Much of a portfolio’s performance in the long term is driven more by macro-economic factors and less by stock-specific factors.

In the meantime, headlines scream that one event or any other will weigh down on portfolios. But that’s just a little simplistic. “The market doesn’t tell you why it did something,” says David Kaufman, president of Westcourt Capital Corp., a Toronto-based portfolio manager specializing in traditional and alternative investment. “One macro affects another, and the world keeps spinning so it causes it to be difficult to determine stuff that are affected by multiple factors.” Nevertheless, he says, more customers are asking him how events within the U.S., China along with other places affect their investments here at home.

“Much of the portfolio’s performance in the long run is driven more by macro-economic factors and less by stock-specific factors,” says Pramod Udiaver, co-founder and CEO of Invisor Investment Management Inc. in Oakville, Ont. “And why?
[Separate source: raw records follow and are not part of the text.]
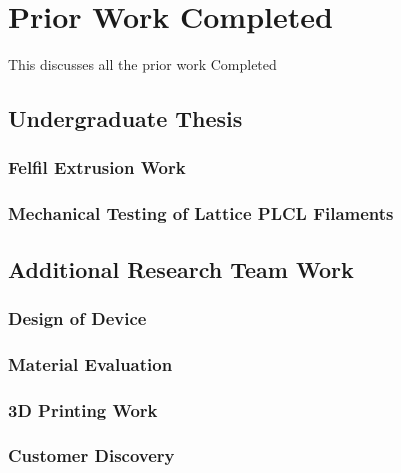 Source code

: \section{Prior Work Completed\label{introduction:priorWork}}
This discusses all the prior work Completed

\subsection{Undergraduate Thesis\label{sec:introduction:priorWork:undergradThesis}}

\subsubsection{Felfil Extrusion Work\label{sec:introduction:priorWork:undergradThesis:felfil}}

\subsubsection{Mechanical Testing of Lattice PLCL Filaments\label{sec:introduction:priorWork:undergradThesis:mechTesting}}

\subsection{Additional Research Team Work\label{sec:introduction:priorWork:otherTeamWork}}

\subsubsection{Design of Device\label{sec:introduction:priorWork:otherTeamWork:deviceDesign}}

\subsubsection{Material Evaluation\label{sec:introduction:priorWork:otherTeamWork:materialEval}}

\subsubsection{3D Printing Work\label{sec:introduction:priorWork:otherTeamWork:3dPrinting}}

\subsubsection{Customer Discovery\label{sec:introduction:priorWork:otherTeamWork:customerDiscovery}}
Since the global economy is so well integrated nowadays, that your lot of people don’t really appreciate when they consider investments.”

That insufficient appreciation might be since the effects are not often direct ones, and sometimes it’s just the perception that they should change things. But that does not make sure they are less real, there a number of big macro-economic factors that have and will still play a role. “Investment securities are valued based on expected future performance, not on the way a clients are doing in a given time,” Udiaver adds. “And the future performance is largely determined by these larger macro factors.” Most of which, for the time being, appear to be headwinds instead of tailwinds.